IOT devices will continue to be ‘the Achilles’ heel of healthcare cybersecurity. Common in hospitals during critical operations, these devices can go unpatched because there are no rules dictating the conditions under which updates need to be made available, making them ripe for exploitation by attackers. With the absence of universal patching practices, IoT
Geopolitical and Nation-State Threats
There’s now evidence that ransomware groups are working in concert with nation-state actors to elevate the level of attacks. These alliances exploit sophisticated tactics, techniques and procedures to defeat the conventional defenses of healthcare organizations, which are on their hit list since patient care and related data are so valuable.
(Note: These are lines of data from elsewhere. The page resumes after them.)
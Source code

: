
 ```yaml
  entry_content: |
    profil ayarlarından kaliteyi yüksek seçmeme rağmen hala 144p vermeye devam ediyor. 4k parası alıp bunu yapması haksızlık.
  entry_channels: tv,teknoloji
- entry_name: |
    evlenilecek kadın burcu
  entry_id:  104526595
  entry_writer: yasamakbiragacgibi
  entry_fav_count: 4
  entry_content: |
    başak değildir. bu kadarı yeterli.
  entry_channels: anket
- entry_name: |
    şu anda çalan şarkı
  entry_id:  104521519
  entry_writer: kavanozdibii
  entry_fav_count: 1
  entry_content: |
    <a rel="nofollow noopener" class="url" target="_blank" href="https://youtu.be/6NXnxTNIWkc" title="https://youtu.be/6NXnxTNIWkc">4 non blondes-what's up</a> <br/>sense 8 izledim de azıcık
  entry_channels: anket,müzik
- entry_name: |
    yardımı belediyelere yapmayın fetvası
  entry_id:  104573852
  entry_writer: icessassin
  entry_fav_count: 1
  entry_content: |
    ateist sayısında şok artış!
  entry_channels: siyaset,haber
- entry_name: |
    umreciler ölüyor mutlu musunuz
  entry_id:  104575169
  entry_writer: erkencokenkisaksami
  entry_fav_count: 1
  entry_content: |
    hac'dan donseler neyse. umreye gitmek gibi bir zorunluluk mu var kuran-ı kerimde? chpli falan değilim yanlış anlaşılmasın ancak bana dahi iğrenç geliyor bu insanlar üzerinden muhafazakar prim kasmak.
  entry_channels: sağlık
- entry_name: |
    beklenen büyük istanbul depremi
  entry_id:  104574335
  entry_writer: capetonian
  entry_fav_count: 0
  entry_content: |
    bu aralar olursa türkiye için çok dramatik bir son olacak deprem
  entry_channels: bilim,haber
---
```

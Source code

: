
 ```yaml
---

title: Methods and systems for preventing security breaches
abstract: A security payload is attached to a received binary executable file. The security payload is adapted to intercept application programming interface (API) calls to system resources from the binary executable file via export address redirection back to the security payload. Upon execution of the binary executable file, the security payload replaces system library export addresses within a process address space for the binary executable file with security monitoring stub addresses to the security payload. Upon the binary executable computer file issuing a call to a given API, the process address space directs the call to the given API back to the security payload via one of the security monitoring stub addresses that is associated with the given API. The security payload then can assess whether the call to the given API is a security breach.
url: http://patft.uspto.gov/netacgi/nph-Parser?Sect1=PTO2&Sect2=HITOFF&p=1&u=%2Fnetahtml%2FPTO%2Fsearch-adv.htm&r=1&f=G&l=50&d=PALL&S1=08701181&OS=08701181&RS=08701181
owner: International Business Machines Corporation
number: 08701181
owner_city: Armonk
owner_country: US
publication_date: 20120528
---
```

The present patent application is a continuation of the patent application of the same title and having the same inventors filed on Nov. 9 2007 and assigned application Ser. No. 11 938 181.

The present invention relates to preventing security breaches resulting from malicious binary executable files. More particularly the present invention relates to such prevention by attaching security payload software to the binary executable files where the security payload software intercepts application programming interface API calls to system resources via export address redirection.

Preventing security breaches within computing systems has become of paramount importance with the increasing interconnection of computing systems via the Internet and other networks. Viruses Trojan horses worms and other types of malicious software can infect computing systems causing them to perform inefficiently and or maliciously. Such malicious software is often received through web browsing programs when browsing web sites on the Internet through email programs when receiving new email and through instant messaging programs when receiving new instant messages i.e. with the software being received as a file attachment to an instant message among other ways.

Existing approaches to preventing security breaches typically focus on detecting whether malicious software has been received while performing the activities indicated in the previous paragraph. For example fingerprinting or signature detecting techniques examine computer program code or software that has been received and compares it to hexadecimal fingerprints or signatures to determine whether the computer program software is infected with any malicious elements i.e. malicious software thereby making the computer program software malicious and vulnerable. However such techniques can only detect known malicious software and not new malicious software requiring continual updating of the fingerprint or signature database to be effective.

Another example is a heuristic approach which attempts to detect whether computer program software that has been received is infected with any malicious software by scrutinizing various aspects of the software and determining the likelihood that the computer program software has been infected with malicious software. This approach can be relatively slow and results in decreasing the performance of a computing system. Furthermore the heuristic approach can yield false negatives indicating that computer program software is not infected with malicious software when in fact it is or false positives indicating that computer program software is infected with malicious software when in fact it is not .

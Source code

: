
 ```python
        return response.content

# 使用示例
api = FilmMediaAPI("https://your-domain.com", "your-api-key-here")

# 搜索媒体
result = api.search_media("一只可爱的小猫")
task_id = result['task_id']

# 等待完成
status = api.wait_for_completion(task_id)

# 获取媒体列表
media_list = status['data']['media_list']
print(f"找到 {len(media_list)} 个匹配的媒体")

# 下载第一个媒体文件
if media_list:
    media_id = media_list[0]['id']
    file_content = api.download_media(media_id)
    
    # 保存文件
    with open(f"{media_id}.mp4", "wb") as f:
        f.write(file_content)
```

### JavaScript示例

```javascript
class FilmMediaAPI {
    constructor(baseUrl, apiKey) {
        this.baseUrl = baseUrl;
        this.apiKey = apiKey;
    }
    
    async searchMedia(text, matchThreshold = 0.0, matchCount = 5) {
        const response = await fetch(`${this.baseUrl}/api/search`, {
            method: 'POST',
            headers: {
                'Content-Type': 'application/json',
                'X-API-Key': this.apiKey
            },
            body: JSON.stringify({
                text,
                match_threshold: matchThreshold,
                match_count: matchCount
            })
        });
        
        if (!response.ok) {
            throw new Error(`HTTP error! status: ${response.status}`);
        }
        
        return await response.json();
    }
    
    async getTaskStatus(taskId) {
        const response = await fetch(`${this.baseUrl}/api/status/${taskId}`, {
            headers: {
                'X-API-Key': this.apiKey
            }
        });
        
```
Cyber activity in the healthcare field remains geopolitical driven.
Though profit is the motive behind 90% of attacking incidents in healthcare, espionage continues to be a growing concern as more indefinite global conflicts take place. Such data is strategically valuable to nation-state actors, as it includes far more than just patient information — namely, research, pharmaceutical compounds and infrastructure capabilities.
Call to Action
The healthcare sector is at a cyber security crossroads. 2025’s breach data offers a literal map of where the holes are and what bad actors are doing with them. The issue is not if healthcare organizations live will be a target—it’s will they survive when attacks happen.
Healthcare executives need to acknowledge that cybersecurity is an issue which being left for IT to manage, but rather a concern of patient safety and the organization. The same way hospitals invest in medical equipment to save lives, they are going to have to invest in cybersecurity infrastructure for the digital lives under their care. Organizations that take rapid action to remediate identified vulnerabilities will be protecting their patients and fortifying their infrastructure. Those who don’t might be on next month’s list of breaches.
The decision is clear: invest in cybersecurity through comprehensive risk assessments, ongoing vendor management, and employee training and engagement with technology-driven security solutions and incident response planning — or pay a costlier price for a breach at some point in the future. And given that the average breach costs exceed $7.42 million, breach lifecycles of nine months or more and the potential for patient harm or loss of life, the need for action has never been more urgent.